As for the rest, I don't recall Serbia ever attacking the US or any US interests or allies, unless you believe Bosniak and Kosovar Muslims are honorary US citizens. Nor did Saddam Hussein's Iraq have anything to do with 9/11, he was a red herring used by the Bush administration to protect Bush's friends in Saudi Arabia. The same applies to Assad in Syria - how did Al Nusra Sunni rebels come to be seen as honorary US citizens in need of our protection?
We all know who Pat thinks got us into all these wars.
Terrorist organizations always have the backing of some government or other. Iran has been the longest at it, even openly.
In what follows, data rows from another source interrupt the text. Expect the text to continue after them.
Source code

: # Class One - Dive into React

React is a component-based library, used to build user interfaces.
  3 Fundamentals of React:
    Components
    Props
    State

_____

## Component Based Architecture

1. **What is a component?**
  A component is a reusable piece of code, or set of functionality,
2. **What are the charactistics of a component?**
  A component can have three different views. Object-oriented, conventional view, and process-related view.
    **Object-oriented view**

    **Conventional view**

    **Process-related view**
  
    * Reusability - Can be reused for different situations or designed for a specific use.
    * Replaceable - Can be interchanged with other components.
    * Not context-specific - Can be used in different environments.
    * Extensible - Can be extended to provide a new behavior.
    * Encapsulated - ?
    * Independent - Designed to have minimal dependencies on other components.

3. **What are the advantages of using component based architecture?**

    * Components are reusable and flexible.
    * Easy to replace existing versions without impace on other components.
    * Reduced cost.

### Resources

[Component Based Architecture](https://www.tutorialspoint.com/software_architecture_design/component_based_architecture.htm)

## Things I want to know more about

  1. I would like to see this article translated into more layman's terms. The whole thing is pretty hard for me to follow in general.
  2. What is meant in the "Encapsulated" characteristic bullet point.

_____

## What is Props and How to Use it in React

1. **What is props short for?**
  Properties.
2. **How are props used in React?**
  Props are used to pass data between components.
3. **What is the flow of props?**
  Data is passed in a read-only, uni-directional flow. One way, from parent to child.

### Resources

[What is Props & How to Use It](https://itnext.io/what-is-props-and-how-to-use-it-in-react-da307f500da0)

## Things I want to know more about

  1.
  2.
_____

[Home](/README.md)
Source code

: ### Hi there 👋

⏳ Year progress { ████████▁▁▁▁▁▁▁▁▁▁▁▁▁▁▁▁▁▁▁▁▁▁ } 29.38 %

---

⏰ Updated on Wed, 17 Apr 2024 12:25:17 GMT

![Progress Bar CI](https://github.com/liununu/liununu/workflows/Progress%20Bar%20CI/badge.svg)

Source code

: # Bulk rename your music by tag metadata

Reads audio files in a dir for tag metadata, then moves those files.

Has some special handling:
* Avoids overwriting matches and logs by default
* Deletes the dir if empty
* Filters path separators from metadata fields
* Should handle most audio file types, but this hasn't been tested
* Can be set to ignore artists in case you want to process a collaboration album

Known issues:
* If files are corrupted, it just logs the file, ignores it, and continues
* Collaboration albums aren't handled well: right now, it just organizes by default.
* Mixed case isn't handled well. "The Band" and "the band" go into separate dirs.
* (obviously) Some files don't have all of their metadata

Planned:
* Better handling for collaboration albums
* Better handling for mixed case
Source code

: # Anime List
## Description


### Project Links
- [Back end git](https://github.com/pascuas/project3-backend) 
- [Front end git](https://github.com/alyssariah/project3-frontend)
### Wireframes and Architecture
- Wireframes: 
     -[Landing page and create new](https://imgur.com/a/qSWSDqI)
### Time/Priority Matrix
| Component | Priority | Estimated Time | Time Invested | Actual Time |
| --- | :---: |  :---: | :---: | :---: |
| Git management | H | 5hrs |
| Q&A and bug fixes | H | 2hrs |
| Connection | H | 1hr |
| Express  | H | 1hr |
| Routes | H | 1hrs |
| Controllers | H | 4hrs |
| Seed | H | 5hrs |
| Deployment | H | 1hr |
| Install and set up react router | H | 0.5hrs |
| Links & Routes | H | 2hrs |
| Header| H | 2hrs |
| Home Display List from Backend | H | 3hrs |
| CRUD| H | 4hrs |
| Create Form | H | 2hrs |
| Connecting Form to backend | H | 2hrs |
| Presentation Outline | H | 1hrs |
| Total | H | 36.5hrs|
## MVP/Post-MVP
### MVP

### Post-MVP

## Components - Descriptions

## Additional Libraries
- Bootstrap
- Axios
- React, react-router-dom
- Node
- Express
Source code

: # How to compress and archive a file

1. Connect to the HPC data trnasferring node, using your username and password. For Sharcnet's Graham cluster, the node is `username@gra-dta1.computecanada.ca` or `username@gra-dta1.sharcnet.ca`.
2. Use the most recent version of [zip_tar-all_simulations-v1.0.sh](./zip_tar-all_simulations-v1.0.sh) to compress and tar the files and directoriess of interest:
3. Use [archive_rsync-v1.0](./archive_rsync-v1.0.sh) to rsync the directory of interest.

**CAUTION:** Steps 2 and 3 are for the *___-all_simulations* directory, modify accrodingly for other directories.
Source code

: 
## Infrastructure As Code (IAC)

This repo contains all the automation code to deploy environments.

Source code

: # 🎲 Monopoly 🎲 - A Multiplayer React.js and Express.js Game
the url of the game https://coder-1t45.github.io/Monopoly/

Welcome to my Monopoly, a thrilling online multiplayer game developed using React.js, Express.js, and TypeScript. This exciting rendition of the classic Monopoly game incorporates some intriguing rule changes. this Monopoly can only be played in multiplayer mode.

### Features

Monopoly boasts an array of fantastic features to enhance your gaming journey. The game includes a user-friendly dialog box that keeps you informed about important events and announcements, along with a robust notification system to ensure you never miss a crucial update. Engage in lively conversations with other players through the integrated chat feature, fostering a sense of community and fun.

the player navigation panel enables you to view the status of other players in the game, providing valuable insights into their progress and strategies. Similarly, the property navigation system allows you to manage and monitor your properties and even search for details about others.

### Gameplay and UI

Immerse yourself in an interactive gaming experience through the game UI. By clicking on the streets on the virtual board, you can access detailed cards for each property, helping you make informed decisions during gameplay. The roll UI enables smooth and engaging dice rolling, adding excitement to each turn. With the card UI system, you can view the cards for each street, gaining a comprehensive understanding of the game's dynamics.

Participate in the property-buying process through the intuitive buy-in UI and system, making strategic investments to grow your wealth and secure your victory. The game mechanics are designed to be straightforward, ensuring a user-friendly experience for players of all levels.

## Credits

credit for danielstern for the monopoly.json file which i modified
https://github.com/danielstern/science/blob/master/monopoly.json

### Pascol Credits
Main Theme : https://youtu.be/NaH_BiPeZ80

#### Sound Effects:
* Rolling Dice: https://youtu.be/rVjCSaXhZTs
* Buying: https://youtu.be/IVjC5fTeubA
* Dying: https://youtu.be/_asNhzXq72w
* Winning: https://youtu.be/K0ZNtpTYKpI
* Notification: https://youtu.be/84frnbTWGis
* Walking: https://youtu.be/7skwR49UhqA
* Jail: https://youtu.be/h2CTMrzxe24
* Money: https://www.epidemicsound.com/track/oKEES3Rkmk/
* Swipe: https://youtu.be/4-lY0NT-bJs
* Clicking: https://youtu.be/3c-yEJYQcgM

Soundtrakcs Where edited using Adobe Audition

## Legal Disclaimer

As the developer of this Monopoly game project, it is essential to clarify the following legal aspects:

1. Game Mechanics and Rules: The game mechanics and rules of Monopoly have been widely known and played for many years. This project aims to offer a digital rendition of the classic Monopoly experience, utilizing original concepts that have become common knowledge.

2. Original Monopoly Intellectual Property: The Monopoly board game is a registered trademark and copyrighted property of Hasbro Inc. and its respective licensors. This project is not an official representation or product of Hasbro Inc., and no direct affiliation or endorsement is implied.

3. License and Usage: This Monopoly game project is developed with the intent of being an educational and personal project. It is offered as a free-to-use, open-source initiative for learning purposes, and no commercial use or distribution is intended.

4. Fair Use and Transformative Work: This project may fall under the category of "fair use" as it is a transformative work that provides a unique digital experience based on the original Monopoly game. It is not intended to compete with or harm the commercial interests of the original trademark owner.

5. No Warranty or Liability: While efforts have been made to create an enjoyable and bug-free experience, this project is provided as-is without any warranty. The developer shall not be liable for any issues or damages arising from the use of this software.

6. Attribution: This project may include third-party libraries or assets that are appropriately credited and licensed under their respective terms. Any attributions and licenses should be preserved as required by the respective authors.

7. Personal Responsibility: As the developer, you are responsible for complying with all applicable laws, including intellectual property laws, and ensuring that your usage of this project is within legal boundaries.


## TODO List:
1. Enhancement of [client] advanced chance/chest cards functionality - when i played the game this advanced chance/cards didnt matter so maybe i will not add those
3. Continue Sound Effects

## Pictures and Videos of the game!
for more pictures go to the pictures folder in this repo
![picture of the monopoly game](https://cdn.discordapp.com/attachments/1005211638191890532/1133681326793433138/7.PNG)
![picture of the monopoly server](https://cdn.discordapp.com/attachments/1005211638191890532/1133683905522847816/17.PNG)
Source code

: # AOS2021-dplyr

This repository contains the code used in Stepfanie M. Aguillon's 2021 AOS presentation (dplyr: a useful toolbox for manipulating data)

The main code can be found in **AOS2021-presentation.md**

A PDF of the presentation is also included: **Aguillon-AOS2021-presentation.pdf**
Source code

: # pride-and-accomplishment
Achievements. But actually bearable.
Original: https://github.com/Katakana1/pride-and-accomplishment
Red China, North Korea and Russia have been the biggest friends of Iran, with the European Union (under Germanys de facto leadership) close behind.
The only attacks on US soldiers and civilians were carried out by terrorist organizations
At no point in history has any government ever wanted its people to be defenseless for any good reason ~ nully's son
Nut-job Conspiracy Theory Ping!
To get onto The Nut-job Conspiracy Theory Ping List you must threaten to report me to the Mods if I don't add you to the list...
Haas is a UNIPARTY/UNIWORLD POS.
FURH
Rumps response was spot on
In this article he's doing just that, contradicting himself. Pat needs to go back and read his own books, several of which point out that the change in immigration policy is what has contributed mightily to our becoming a fragmented nation every bit as much as the democrat politics of division has. Either that or tell us straight out that several of his books were simply intended to pander to popular opinion and he doesn't really believe what said therein.
Shouldn’t the questions be: Why are they endless wars; and if we are not in it to win it, why go in?
That’s actually a pretty good description of Hilter. What’s your objection to it?